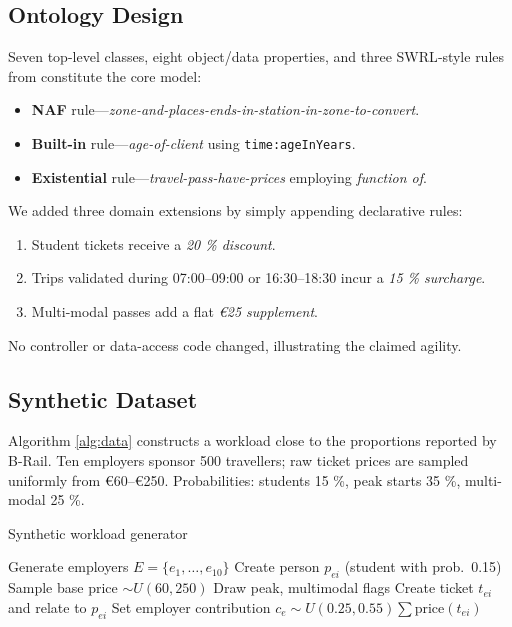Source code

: \documentclass[lettersize,journal]{IEEEtran}
\begin{document}
\subsection{Ontology Design}
Seven top-level classes, eight object/data properties, and three SWRL‐style rules from \cite{ruleml24} constitute the core model:

\begin{itemize}
\item[\textbullet] \textbf{NAF} rule—\textit{zone-and-places-ends-in-station‐in-zone-to-convert}.  
\item[\textbullet] \textbf{Built-in} rule—\textit{age-of-client} using \texttt{time:ageInYears}.  
\item[\textbullet] \textbf{Existential} rule—\textit{travel-pass-have-prices} employing \emph{function of}.  
\end{itemize}

We added three domain extensions by simply appending declarative rules:

\begin{enumerate}
\item Student tickets receive a \emph{20 \% discount}.
\item Trips validated during 07:00–09:00 or 16:30–18:30 incur a \emph{15 \% surcharge}.
\item Multi-modal passes add a flat \emph{€25 supplement}.
\end{enumerate}

No controller or data-access code changed, illustrating the claimed agility.

\subsection{Synthetic Dataset}
Algorithm \ref{alg:data} constructs a workload close to the proportions reported by B-Rail.  
Ten employers sponsor 500 travellers; raw ticket prices are sampled uniformly from €60–€250.  
Probabilities: students 15 \%, peak starts 35 \%, multi-modal 25 \%.

\begin{algorithm}[!t]
\caption{Synthetic workload generator}
\label{alg:data}
\begin{algorithmic}[1]
\STATE Generate employers $E=\{e_1,\dots,e_{10}\}$
     \STATE Create person $p_{ei}$ (student with prob.\ 0.15)
     \STATE Sample base price $\sim U(60,250)$
     \STATE Draw peak, multimodal flags
     \STATE Create ticket $t_{ei}$ and relate to $p_{ei}$
  \ENDFOR
  \STATE Set employer contribution $c_e \sim U(0.25,0.55)\sum \text{price}(t_{ei})$
\ENDFOR
\end{algorithmic}
\end{algorithm}
\end{document}
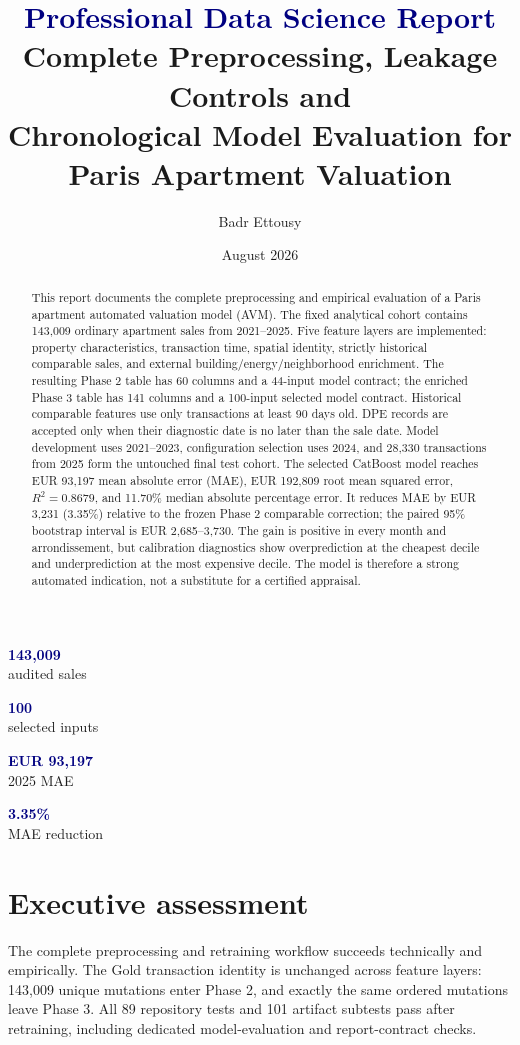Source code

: \documentclass[11pt,a4paper]{article}
\title{\textcolor{navy}{\textbf{Professional Data Science Report}}\\[0.25em]
\large Complete Preprocessing, Leakage Controls and\\
Chronological Model Evaluation for Paris Apartment Valuation}
\author{Badr Ettousy}
\date{August 2026}
\newcommand{\metriccard}[2]{%
  \colorbox{light}{\begin{minipage}[c][1.55cm][c]{0.215\textwidth}
  \centering\textcolor{navy}{\Large\textbf{#1}}\\[-0.1em]
  \small\textcolor{muted}{#2}
  \end{minipage}}}
\begin{document}
\maketitle

\begin{abstract}
This report documents the complete preprocessing and empirical evaluation of a
Paris apartment automated valuation model (AVM). The fixed analytical cohort
contains 143,009 ordinary apartment sales from 2021--2025. Five feature layers
are implemented: property characteristics, transaction time, spatial identity,
strictly historical comparable sales, and external building/energy/neighborhood
enrichment. The resulting Phase 2 table has 60 columns and a 44-input model
contract; the enriched Phase 3 table has 141 columns and a 100-input selected
model contract. Historical comparable features use only transactions at least
90 days old. DPE records are accepted only when their diagnostic date is no
later than the sale date. Model development uses 2021--2023, configuration
selection uses 2024, and 28,330 transactions from 2025 form the untouched final
test cohort. The selected CatBoost model reaches EUR 93,197 mean absolute error
(MAE), EUR 192,809 root mean squared error, $R^2=0.8679$, and 11.70\% median
absolute percentage error. It reduces MAE by EUR 3,231 (3.35\%) relative to the
frozen Phase 2 comparable correction; the paired 95\% bootstrap interval is EUR
2,685--3,730. The gain is positive in every month and arrondissement, but
calibration diagnostics show overprediction at the cheapest decile and
underprediction at the most expensive decile. The model is therefore a strong
automated indication, not a substitute for a certified appraisal.
\end{abstract}

\vspace{0.5em}
\begin{center}
\metriccard{143,009}{audited sales} \hfill
\metriccard{100}{selected inputs} \hfill
\metriccard{EUR 93,197}{2025 MAE} \hfill
\metriccard{3.35\%}{MAE reduction}
\end{center}

\tableofcontents
\clearpage

\section{Executive assessment}

The complete preprocessing and retraining workflow succeeds technically and
empirically. The Gold transaction identity is unchanged across feature layers:
143,009 unique mutations enter Phase 2, and exactly the same ordered mutations
leave Phase 3. All 89 repository tests and 101 artifact subtests pass after
retraining, including dedicated model-evaluation and report-contract checks.
\end{document}
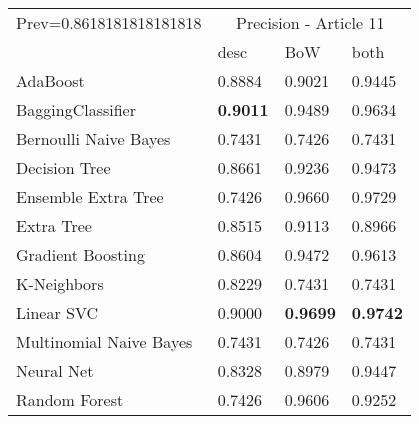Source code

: \begin{tabular}{|l|l|l|l| }
\hline
Prev=0.8618181818181818 &  \multicolumn{3}{c|}{Precision - Article 11} \\
\cline{2-4} & desc & BoW & both \\ \hline
AdaBoost                & 0.8884 & 0.9021 & 0.9445\\
BaggingClassifier       & {\bf 0.9011} & 0.9489 & 0.9634\\
Bernoulli Naive Bayes   & 0.7431 & 0.7426 & 0.7431\\
Decision Tree           & 0.8661 & 0.9236 & 0.9473\\
Ensemble Extra Tree     & 0.7426 & 0.9660 & 0.9729\\
Extra Tree              & 0.8515 & 0.9113 & 0.8966\\
Gradient Boosting       & 0.8604 & 0.9472 & 0.9613\\
K-Neighbors             & 0.8229 & 0.7431 & 0.7431\\
Linear SVC              & 0.9000 & {\bf 0.9699} & {\bf 0.9742}\\
Multinomial Naive Bayes & 0.7431 & 0.7426 & 0.7431\\
Neural Net              & 0.8328 & 0.8979 & 0.9447\\
Random Forest           & 0.7426 & 0.9606 & 0.9252\\
\hline
\end{tabular}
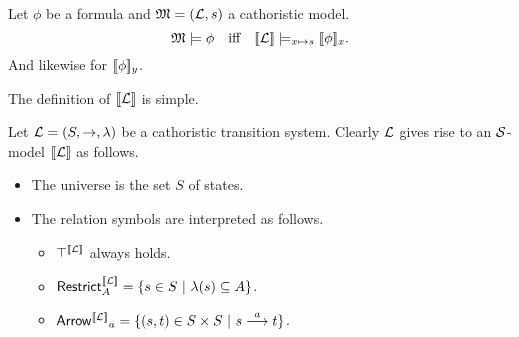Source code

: \begin{theorem}\label{correspondence:theorem:1}
Let $\phi$ be a \cathoristic{} formula and $\frak{M} = (\mathcal{L}, s)$ a cathoristic
model.
\[
   \frak{M} \models \phi \quad  \text{iff} \quad \lbrack\!\lbrack \mathcal{L} \rbrack\!\rbrack \models_{x \mapsto s} \lbrack\!\lbrack \phi \rbrack\!\rbrack_x.
\]
And likewise for $\lbrack\!\lbrack \phi \rbrack\!\rbrack_y$.
\end{theorem}

\NI The definition of $\lbrack\!\lbrack \mathcal{L} \rbrack\!\rbrack$ is simple.

\begin{definition}
Let $\mathcal{L} = (S, \rightarrow, \lambda)$ be a cathoristic transition
system. Clearly $\mathcal{L}$ gives rise to an $\mathcal{S}$-model $\lbrack\!\lbrack \mathcal{L} \rbrack\!\rbrack$ as
follows.
\begin{itemize}

\item The universe is the set $S$ of states.

\item The relation symbols are interpreted as follows.

  \begin{itemize}

    \item $\top^{\lbrack\!\lbrack \mathcal{L} \rbrack\!\rbrack}$ always holds.

    \item $\mathsf{Restrict}_{A}^{\lbrack\!\lbrack \mathcal{L} \rbrack\!\rbrack} = \{ s \in S\ |\ \lambda(s) \subseteq A\}$.

    \item $\mathsf{Arrow^{\lbrack\!\lbrack \mathcal{L} \rbrack\!\rbrack}}_{a} = \{(s, t) \in S \times S\ |\ s \stackrel{a}{\longrightarrow} t\}$.

  \end{itemize}
\end{itemize}
\end{definition}

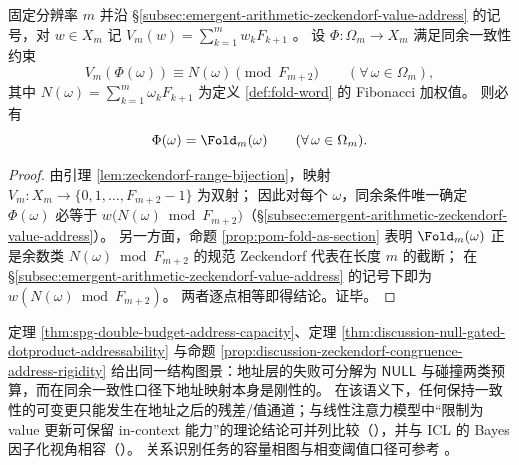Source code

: \begin{proposition}\label{prop:discussion-zeckendorf-congruence-address-rigidity}
固定分辨率 \(m\) 并沿 \S\ref{subsec:emergent-arithmetic-zeckendorf-value-address} 的记号，对 \(w\in X_m\) 记
\(
V_m(w)=\sum_{k=1}^m w_k F_{k+1}
\)
。
设 \(\Phi:\Omega_m\to X_m\) 满足同余一致性约束
\[
V_m(\Phi(\omega))\equiv N(\omega)\pmod{F_{m+2}}\qquad(\forall\,\omega\in\Omega_m),
\]
其中 \(N(\omega)=\sum_{k=1}^m \omega_k F_{k+1}\) 为定义 \ref{def:fold-word} 的 Fibonacci 加权值。
则必有
\[
\Phi(\omega)=\Fold_m(\omega)\qquad(\forall\,\omega\in\Omega_m).
\]
\end{proposition}
\begin{proof}
由引理 \ref{lem:zeckendorf-range-bijection}，映射 \(V_m:X_m\to\{0,1,\dots,F_{m+2}-1\}\) 为双射；
因此对每个 \(\omega\)，同余条件唯一确定 \(\Phi(\omega)\) 必等于 \(w\bigl(N(\omega)\bmod F_{m+2}\bigr)\)（\S\ref{subsec:emergent-arithmetic-zeckendorf-value-address}）。
另一方面，命题 \ref{prop:pom-fold-as-section} 表明 \(\Fold_m(\omega)\) 正是余数类 \(N(\omega)\bmod F_{m+2}\) 的规范 Zeckendorf 代表在长度 \(m\) 的截断；
在 \S\ref{subsec:emergent-arithmetic-zeckendorf-value-address} 的记号下即为 \(w(N(\omega)\bmod F_{m+2})\)。
两者逐点相等即得结论。证毕。
\end{proof}

\begin{remark}
定理 \ref{thm:spg-double-budget-address-capacity}、定理 \ref{thm:discussion-null-gated-dotproduct-addressability} 与命题 \ref{prop:discussion-zeckendorf-congruence-address-rigidity} 给出同一结构图景：地址层的失败可分解为 \(\mathsf{NULL}\) 与碰撞两类预算，而在同余一致性口径下地址映射本身是刚性的。
在该语义下，任何保持一致性的可变更只能发生在地址之后的残差/值通道；与线性注意力模型中“限制为 value 更新可保留 in-context 能力”的理论结论可并列比较（\cite{LeeSohnLee2026FinetuneNoForgetICLLinearAttention}），并与 ICL 的 Bayes 因子化视角相容（\cite{ReuterRudnerFortuinRugamer2025FullBayesICL}）。
关系识别任务的容量相图与相变阈值口径可参考 \cite{Adler2026CapacityRationaleMultiHeadAttention}。
\end{remark}

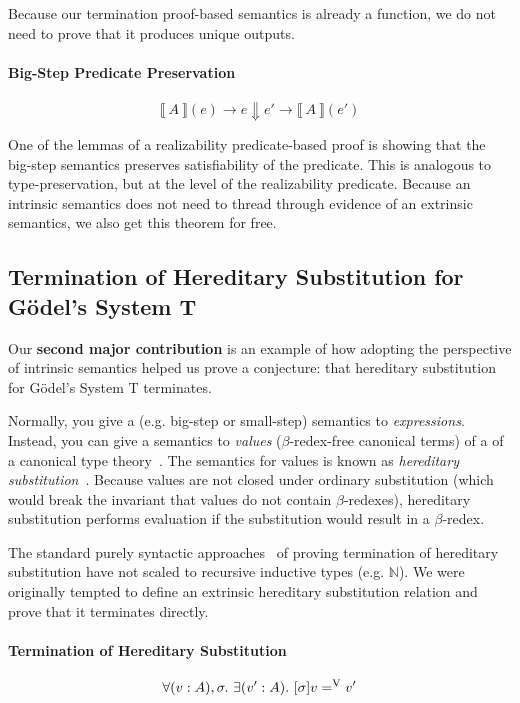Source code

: \documentclass[preprint,nonatbib]{sigplanconf}
\numberwithin{subdefin}{defin}
\theoremstyle{definition}
\numberwithin{subtheorem}{theorem}
\numberwithin{sublemma}{theorem}
\numberwithin{corollary}{theorem}
\numberwithin{case}{theorem}
\numberwithin{slcase}{sublemma}
\numberwithin{scase}{subtheorem}
\numberwithin{lcase}{lemma}
\def\bigstep{\Downarrow}
\def\marr{\rightarrow}
\def\nat{\mathbb{N}}
\newcommand{\hsub}[2]{[\sigma]#1=^\con{V}#2}
\newcommand{\ascribe}[2]{(#1 : #2)}
\newcommand{\all}[1]{\forall#1.~}
\newcommand{\ex}[1]{\exists#1.~}
\newcommand{\el}[1]{\llbracket ~ #1 ~ \rrbracket}
\newcommand{\con}[1]{\textmd{#1}}
\begin{document}
Because our termination proof-based semantics is already a function,
we do not need to prove that it produces unique outputs.

\paragraph{Big-Step Predicate Preservation}

$$
\el{A}(e) \marr e \bigstep e' \marr \el{A}(e')
$$

One of the lemmas of a realizability predicate-based proof is showing that
the big-step semantics preserves satisfiability
of the predicate. This is analogous to type-preservation, but at the
level of the realizability predicate. Because an intrinsic semantics
does not need to thread through evidence of an extrinsic semantics, we
also get this theorem for free.

\subsection{Termination of Hereditary Substitution for G{\"o}del's System T}

Our {\bf second major contribution} is an example of how adopting the
perspective of intrinsic semantics helped us prove a conjecture:
that hereditary substitution for G{\"o}del's System T terminates.

Normally, you give a (e.g. big-step or small-step) semantics to
{\it expressions}. Instead, you can give a semantics to {\it values}
($\beta$-redex-free canonical terms) of a 
of a canonical type theory~\cite{TODO}. The semantics for values is
known as {\it hereditary substitution}~\cite{TODO}. Because values are
not closed under ordinary substitution (which would break the invariant that values
do not contain $\beta$-redexes), hereditary substitution
performs evaluation if the substitution would
result in a $\beta$-redex.

The standard purely syntactic approaches~\cite{TODO} of proving termination of
hereditary substitution have not scaled to recursive inductive types
(e.g. $\nat$). We were originally tempted to define an extrinsic
hereditary substitution relation and prove that it terminates directly.

\paragraph{Termination of Hereditary Substitution}

$$
\all{\ascribe{v}{A}, \sigma} \ex{\ascribe{v'}{A}} \hsub{v}{v'}
$$
\end{document}
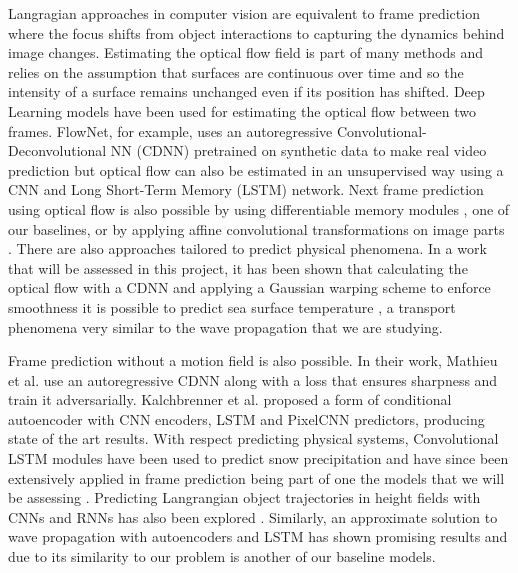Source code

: \documentclass[a4paper,11pt]{article}
\begin{document}
 Langragian approaches in computer vision are equivalent to frame prediction where the focus shifts from object interactions to capturing the dynamics behind image changes. Estimating the optical flow field is part of many methods and relies on the assumption that surfaces are continuous over time and so the intensity of a surface remains unchanged even if its position has shifted. Deep Learning models have been used for estimating the optical flow between two frames.  FlowNet, for example, uses an autoregressive Convolutional-Deconvolutional NN (CDNN) pretrained on synthetic data to make real video prediction \cite{fischer2015flownet} but optical flow can also be estimated in an unsupervised way \cite{jason2016back} using a CNN and Long Short-Term Memory (LSTM) \cite{hochreiter1997longlstm} network. Next frame prediction using optical flow is also possible by using differentiable memory modules \cite{patraucean2015spatio}, one of our baselines, or by applying affine convolutional transformations on image parts \cite{finn2016unsupervised}. There are also approaches tailored to predict physical phenomena. In a work that will be assessed in this project, it has been shown that calculating the optical flow with a CDNN and applying a Gaussian warping scheme to enforce smoothness it is possible to predict sea surface temperature \cite{bezenac2017deep}, a transport phenomena very similar to the wave propagation that we are studying.

Frame prediction without a motion field is also possible. In their work, Mathieu et al. \cite{mathieu2015deep} use an autoregressive CDNN along with a loss that ensures sharpness and train it adversarially. Kalchbrenner et al. proposed a form of conditional autoencoder with CNN encoders, LSTM and PixelCNN predictors, producing state of the art results. With respect predicting physical systems, Convolutional LSTM \cite{xingjian2015convolutional} modules have been used to predict snow precipitation and have since been extensively applied in frame prediction being part of one the models that we will be assessing \cite{patraucean2015spatio}. Predicting Langrangian object trajectories in height fields with CNNs and RNNs has also been explored \cite{ehrhardt2017learning}. Similarly, an approximate solution to wave propagation with autoencoders and LSTM has shown promising results \cite{sorteberg2018approximating} and due to its similarity to our problem is another of our baseline models.
 
\end{document}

* * * *

§ Aim of the task
Report how many lines of the entries hold the string "identity". Provide the number alone.

§ Expected answer
2